Segment Start: Given entries

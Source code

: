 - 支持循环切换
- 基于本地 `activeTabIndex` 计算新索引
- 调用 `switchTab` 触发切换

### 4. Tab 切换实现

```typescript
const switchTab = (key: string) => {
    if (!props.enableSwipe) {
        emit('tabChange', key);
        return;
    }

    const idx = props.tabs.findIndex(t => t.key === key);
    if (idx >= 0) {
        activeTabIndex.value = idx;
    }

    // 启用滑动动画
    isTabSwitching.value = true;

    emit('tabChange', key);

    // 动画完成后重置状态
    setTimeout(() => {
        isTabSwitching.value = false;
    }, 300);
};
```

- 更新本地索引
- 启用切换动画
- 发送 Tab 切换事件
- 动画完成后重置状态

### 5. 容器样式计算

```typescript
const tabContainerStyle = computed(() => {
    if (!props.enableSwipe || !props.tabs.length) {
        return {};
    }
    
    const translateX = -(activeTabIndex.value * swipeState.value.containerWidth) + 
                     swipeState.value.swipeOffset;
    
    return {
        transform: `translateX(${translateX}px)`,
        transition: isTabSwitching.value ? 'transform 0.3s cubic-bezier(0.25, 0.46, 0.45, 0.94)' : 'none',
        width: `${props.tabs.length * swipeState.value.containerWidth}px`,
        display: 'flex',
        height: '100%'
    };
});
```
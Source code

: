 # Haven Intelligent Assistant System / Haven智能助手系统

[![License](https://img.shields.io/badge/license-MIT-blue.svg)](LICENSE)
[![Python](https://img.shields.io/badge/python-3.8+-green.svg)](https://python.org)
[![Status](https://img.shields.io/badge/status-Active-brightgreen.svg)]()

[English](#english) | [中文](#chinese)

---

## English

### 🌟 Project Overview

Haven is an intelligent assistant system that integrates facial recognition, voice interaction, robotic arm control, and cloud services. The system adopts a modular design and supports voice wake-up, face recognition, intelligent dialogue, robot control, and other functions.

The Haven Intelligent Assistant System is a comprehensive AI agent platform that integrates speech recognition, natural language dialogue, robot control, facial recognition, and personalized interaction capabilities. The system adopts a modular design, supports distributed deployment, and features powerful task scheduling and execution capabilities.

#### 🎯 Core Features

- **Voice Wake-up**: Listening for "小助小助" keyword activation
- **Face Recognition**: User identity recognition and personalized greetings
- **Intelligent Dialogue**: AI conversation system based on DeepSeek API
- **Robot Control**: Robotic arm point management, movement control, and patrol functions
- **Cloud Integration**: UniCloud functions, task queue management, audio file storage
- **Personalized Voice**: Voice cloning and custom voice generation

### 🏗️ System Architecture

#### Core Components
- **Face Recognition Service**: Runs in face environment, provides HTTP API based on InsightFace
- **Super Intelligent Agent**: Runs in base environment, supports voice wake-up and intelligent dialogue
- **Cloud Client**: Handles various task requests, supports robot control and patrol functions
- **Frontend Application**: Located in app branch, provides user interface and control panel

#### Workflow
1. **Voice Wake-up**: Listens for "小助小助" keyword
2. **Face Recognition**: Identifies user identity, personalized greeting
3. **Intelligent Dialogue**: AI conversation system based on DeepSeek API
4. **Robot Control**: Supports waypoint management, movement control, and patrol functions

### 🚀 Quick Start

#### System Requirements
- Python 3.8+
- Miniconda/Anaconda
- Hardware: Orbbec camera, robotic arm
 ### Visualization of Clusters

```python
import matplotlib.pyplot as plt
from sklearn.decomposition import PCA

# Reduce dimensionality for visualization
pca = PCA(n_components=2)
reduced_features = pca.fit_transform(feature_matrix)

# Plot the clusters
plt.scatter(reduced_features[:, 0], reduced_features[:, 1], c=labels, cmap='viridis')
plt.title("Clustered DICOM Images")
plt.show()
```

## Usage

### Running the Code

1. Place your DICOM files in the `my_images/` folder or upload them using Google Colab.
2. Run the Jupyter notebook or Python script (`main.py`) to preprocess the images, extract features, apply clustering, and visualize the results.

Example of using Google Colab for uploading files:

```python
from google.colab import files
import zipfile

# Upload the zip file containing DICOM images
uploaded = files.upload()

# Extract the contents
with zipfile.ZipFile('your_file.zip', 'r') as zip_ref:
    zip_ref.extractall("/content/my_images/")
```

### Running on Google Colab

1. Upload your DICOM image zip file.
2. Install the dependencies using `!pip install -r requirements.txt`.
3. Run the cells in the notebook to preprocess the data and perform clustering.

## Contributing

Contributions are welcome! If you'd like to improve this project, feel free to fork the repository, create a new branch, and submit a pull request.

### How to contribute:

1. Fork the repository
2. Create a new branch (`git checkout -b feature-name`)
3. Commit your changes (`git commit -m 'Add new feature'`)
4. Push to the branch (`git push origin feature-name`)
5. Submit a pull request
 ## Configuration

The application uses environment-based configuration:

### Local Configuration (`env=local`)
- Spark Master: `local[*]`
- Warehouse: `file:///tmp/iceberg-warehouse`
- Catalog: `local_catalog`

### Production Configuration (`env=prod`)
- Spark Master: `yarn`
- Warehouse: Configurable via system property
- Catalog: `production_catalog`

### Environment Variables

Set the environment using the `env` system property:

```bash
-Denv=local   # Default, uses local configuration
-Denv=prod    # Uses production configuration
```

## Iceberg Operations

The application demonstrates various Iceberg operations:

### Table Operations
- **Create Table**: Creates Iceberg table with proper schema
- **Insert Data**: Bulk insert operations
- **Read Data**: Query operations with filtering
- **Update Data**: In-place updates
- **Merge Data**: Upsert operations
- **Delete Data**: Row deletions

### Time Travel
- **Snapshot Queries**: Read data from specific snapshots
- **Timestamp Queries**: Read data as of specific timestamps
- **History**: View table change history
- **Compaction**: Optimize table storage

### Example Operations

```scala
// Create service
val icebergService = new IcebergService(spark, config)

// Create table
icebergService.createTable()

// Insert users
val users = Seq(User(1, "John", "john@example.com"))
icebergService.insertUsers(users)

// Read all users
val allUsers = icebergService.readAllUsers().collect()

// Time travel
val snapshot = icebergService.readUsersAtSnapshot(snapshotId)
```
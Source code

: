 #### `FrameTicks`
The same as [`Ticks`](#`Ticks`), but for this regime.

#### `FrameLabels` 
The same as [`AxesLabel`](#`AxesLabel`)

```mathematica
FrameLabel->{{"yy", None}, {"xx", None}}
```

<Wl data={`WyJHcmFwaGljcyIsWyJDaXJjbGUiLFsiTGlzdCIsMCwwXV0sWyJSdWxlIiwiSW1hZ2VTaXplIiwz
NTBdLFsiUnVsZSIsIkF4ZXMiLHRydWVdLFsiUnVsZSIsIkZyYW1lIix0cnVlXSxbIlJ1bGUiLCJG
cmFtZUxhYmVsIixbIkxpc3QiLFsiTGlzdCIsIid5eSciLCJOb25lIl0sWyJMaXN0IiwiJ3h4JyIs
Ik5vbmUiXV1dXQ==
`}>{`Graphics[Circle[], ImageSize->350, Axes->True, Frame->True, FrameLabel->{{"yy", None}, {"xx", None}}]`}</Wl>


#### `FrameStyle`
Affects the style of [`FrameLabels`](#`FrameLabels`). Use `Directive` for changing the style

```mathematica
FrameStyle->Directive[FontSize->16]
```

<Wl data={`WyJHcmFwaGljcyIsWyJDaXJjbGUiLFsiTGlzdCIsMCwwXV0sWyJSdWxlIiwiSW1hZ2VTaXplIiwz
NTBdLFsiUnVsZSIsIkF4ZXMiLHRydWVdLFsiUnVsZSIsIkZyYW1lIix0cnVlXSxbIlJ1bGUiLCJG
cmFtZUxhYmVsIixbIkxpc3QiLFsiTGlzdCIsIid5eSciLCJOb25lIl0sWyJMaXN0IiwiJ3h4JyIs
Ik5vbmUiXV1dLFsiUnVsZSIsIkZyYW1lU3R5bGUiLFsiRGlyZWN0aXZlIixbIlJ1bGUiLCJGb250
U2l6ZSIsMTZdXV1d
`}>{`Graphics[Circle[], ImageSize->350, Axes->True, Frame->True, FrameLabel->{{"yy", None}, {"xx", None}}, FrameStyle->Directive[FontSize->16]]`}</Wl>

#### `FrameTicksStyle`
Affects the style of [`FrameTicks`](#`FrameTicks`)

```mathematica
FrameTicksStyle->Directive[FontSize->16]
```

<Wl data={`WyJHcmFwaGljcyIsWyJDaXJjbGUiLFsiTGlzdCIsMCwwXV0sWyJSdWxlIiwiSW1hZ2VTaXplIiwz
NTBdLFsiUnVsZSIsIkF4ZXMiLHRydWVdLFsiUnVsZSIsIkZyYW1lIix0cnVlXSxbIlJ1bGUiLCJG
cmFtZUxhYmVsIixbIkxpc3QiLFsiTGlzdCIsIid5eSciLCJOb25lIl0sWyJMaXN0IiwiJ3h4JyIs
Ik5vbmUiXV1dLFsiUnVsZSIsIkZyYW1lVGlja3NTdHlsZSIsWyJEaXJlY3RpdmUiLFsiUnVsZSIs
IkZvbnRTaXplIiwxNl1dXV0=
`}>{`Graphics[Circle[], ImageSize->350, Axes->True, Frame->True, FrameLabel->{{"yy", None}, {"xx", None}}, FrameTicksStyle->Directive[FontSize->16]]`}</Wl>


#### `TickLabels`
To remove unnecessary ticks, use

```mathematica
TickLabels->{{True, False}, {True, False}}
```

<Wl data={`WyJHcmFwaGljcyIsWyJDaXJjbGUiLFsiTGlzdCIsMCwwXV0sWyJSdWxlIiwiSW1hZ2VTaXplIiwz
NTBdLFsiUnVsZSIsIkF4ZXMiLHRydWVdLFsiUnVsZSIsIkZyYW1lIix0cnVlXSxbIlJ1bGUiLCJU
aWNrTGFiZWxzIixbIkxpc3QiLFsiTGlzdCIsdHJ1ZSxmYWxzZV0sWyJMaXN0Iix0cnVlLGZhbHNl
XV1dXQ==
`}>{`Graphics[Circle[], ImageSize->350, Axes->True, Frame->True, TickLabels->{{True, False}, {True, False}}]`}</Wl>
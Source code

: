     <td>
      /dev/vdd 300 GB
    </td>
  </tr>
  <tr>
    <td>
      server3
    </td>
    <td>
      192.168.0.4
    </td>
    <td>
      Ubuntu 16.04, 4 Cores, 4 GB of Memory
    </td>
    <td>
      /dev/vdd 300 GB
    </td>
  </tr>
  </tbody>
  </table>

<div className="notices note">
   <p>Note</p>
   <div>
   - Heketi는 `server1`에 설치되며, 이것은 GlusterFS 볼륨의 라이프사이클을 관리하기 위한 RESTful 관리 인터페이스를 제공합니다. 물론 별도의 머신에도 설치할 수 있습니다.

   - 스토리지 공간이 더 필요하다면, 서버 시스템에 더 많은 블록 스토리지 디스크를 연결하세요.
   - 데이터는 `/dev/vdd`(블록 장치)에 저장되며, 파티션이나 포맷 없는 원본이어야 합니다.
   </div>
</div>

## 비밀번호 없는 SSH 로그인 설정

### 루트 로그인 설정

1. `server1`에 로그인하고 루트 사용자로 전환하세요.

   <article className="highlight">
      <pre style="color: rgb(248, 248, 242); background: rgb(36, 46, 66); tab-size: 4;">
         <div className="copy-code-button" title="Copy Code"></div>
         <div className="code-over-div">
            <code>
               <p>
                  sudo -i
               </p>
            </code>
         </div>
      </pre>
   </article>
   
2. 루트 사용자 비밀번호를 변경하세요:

Segment End: Given entries

• _Problem_
Copy exactly the stretch of data above from the line with "#### Workflow" through the line with "## Configuration", and omit all other lines.

• _Output for this exercise_
#### Workflow
1. **Voice Wake-up**: Listens for "小助小助" keyword
2. **Face Recognition**: Identifies user identity, personalized greeting
3. **Intelligent Dialogue**: AI conversation system based on DeepSeek API
4. **Robot Control**: Supports waypoint management, movement control, and patrol functions

### 🚀 Quick Start

#### System Requirements
- Python 3.8+
- Miniconda/Anaconda
- Hardware: Orbbec camera, robotic arm
 ### Visualization of Clusters

```python
import matplotlib.pyplot as plt
from sklearn.decomposition import PCA

# Reduce dimensionality for visualization
pca = PCA(n_components=2)
reduced_features = pca.fit_transform(feature_matrix)

# Plot the clusters
plt.scatter(reduced_features[:, 0], reduced_features[:, 1], c=labels, cmap='viridis')
plt.title("Clustered DICOM Images")
plt.show()
```

## Usage

### Running the Code

1. Place your DICOM files in the `my_images/` folder or upload them using Google Colab.
2. Run the Jupyter notebook or Python script (`main.py`) to preprocess the images, extract features, apply clustering, and visualize the results.

Example of using Google Colab for uploading files:

```python
from google.colab import files
import zipfile

# Upload the zip file containing DICOM images
uploaded = files.upload()

# Extract the contents
with zipfile.ZipFile('your_file.zip', 'r') as zip_ref:
    zip_ref.extractall("/content/my_images/")
```

### Running on Google Colab

1. Upload your DICOM image zip file.
2. Install the dependencies using `!pip install -r requirements.txt`.
3. Run the cells in the notebook to preprocess the data and perform clustering.

## Contributing

Contributions are welcome! If you'd like to improve this project, feel free to fork the repository, create a new branch, and submit a pull request.

### How to contribute:

1. Fork the repository
2. Create a new branch (`git checkout -b feature-name`)
3. Commit your changes (`git commit -m 'Add new feature'`)
4. Push to the branch (`git push origin feature-name`)
5. Submit a pull request
 ## Configuration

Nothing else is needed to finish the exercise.